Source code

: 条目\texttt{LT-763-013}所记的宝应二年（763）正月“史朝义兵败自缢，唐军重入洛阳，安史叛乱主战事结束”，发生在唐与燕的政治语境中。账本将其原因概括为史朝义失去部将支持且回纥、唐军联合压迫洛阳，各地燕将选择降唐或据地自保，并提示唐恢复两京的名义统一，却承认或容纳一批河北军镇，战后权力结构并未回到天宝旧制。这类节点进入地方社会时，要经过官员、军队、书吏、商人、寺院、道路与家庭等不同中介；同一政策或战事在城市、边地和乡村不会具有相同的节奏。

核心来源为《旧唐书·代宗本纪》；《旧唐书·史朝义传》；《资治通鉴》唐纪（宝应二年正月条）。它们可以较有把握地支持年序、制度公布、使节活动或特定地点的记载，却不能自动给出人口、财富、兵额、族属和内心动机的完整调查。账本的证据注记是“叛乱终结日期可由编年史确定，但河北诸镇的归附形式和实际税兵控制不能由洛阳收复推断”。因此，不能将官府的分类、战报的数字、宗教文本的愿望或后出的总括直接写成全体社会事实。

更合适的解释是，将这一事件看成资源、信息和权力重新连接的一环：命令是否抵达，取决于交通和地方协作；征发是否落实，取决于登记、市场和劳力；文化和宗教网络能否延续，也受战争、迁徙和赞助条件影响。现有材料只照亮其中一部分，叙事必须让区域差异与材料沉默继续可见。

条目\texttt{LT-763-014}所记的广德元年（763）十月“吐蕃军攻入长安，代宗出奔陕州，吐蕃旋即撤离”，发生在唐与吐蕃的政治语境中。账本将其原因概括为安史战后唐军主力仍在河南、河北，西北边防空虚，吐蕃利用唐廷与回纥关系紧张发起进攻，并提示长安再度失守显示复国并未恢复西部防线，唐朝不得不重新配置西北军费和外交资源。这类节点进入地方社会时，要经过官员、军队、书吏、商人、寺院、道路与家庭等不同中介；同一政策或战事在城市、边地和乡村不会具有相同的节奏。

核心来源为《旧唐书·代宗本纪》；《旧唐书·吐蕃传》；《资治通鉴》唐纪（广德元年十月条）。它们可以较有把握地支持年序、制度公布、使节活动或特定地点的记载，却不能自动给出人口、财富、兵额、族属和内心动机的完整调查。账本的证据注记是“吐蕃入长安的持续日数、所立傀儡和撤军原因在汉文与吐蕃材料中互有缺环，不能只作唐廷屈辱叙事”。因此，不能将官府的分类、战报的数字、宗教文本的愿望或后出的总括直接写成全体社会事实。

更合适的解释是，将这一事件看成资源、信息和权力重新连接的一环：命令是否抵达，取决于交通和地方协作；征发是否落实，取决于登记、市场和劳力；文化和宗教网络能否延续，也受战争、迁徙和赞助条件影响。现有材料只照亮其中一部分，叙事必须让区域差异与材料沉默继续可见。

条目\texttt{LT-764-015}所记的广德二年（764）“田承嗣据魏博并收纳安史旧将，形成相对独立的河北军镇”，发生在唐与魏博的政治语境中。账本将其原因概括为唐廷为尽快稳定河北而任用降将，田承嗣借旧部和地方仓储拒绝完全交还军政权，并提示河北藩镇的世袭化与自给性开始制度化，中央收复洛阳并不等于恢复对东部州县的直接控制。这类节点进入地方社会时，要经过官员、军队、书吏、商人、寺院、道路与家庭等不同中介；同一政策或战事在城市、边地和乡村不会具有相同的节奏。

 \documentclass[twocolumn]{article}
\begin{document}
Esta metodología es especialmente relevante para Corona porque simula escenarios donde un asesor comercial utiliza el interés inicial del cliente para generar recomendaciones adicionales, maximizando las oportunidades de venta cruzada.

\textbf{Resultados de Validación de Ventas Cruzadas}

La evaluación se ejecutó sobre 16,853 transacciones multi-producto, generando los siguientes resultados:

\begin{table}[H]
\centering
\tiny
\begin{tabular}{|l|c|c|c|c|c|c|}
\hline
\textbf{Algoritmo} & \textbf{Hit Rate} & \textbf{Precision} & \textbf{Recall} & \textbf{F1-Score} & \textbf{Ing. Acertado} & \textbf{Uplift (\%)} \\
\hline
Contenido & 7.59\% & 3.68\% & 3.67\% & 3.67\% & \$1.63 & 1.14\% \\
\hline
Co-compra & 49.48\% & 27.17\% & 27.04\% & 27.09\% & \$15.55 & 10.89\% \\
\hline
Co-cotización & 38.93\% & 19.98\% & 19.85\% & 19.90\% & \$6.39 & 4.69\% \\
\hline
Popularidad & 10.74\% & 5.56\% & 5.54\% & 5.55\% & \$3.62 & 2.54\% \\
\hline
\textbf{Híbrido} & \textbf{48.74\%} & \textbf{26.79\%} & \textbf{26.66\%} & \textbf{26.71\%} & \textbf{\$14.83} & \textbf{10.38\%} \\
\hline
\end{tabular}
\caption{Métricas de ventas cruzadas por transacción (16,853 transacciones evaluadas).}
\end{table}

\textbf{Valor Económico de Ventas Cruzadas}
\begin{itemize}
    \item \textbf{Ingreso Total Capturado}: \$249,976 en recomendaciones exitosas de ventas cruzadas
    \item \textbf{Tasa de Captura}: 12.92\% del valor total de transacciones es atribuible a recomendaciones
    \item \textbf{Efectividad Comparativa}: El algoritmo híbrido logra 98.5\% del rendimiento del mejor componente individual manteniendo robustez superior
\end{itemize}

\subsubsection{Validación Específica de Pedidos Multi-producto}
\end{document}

[Work to complete]
Wherever a line in the data above contains the word "begin", copy that line.

[Answer for the task]
\begin{document}
\begin{table}[H]
\begin{tabular}{|l|c|c|c|c|c|c|}
\begin{itemize}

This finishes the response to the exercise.